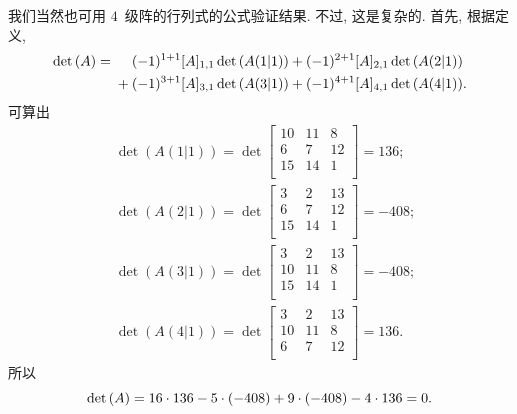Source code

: \documentclass[../libro.tex]{subfiles}
\begin{document}
\begin{example}
    我们当然也可用
    \(4\)~级阵的行列式的公式验证结果.
    不过, 这是复杂的.
    首先, 根据定义,
    \begin{align*}
        \det {(A)}
        = {} &
        \hphantom{{} + {}}
        (-1)^{1+1} [A]_{1,1} \det {(A(1|1))}
        + (-1)^{2+1} [A]_{2,1} \det {(A(2|1))}
        \\
        &
        + (-1)^{3+1} [A]_{3,1} \det {(A(3|1))}
        + (-1)^{4+1} [A]_{4,1} \det {(A(4|1))}.
    \end{align*}
    可算出
    \begin{align*}
        & \det {(A(1|1))}
        = \det {
            \begin{bmatrix}
                10 & 11 & 8  \\
                6  & 7  & 12 \\
                15 & 14 & 1  \\
        \end{bmatrix}}
        = 136;             \\
        & \det {(A(2|1))}
        = \det {
            \begin{bmatrix}
                3  & 2  & 13 \\
                6  & 7  & 12 \\
                15 & 14 & 1  \\
        \end{bmatrix}}
        = -408;            \\
        & \det {(A(3|1))}
        = \det {
            \begin{bmatrix}
                3  & 2  & 13 \\
                10 & 11 & 8  \\
                15 & 14 & 1  \\
        \end{bmatrix}}
        = -408;            \\
        & \det {(A(4|1))}
        = \det {
            \begin{bmatrix}
                3  & 2  & 13 \\
                10 & 11 & 8  \\
                6  & 7  & 12 \\
        \end{bmatrix}}
        = 136.
    \end{align*}
    所以
    \begin{equation*}
        \det {(A)}
        = 16 \cdot 136 - 5 \cdot (-408)
        + 9 \cdot (-408) - 4 \cdot 136
        = 0.
        \qefhere
    \end{equation*}
\end{example}
\end{document}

################

EXERCISE DESCRIPTION =
Without copying any picture, write out the entries exactly.

SOLUTION =
Source code

: \documentclass[../libro.tex]{subfiles}
\begin{document}
\begin{example}
    我们当然也可用
    \(4\)~级阵的行列式的公式验证结果.
    不过, 这是复杂的.
    首先, 根据定义,
    \begin{align*}
        \det {(A)}
        = {} &
        \hphantom{{} + {}}
        (-1)^{1+1} [A]_{1,1} \det {(A(1|1))}
        + (-1)^{2+1} [A]_{2,1} \det {(A(2|1))}
        \\
        &
        + (-1)^{3+1} [A]_{3,1} \det {(A(3|1))}
        + (-1)^{4+1} [A]_{4,1} \det {(A(4|1))}.
    \end{align*}
    可算出
    \begin{align*}
        & \det {(A(1|1))}
        = \det {
            \begin{bmatrix}
                10 & 11 & 8  \\
                6  & 7  & 12 \\
                15 & 14 & 1  \\
        \end{bmatrix}}
        = 136;             \\
        & \det {(A(2|1))}
        = \det {
            \begin{bmatrix}
                3  & 2  & 13 \\
                6  & 7  & 12 \\
                15 & 14 & 1  \\
        \end{bmatrix}}
        = -408;            \\
        & \det {(A(3|1))}
        = \det {
            \begin{bmatrix}
                3  & 2  & 13 \\
                10 & 11 & 8  \\
                15 & 14 & 1  \\
        \end{bmatrix}}
        = -408;            \\
        & \det {(A(4|1))}
        = \det {
            \begin{bmatrix}
                3  & 2  & 13 \\
                10 & 11 & 8  \\
                6  & 7  & 12 \\
        \end{bmatrix}}
        = 136.
    \end{align*}
    所以
    \begin{equation*}
        \det {(A)}
        = 16 \cdot 136 - 5 \cdot (-408)
        + 9 \cdot (-408) - 4 \cdot 136
        = 0.
        \qefhere
    \end{equation*}
\end{example}
\end{document}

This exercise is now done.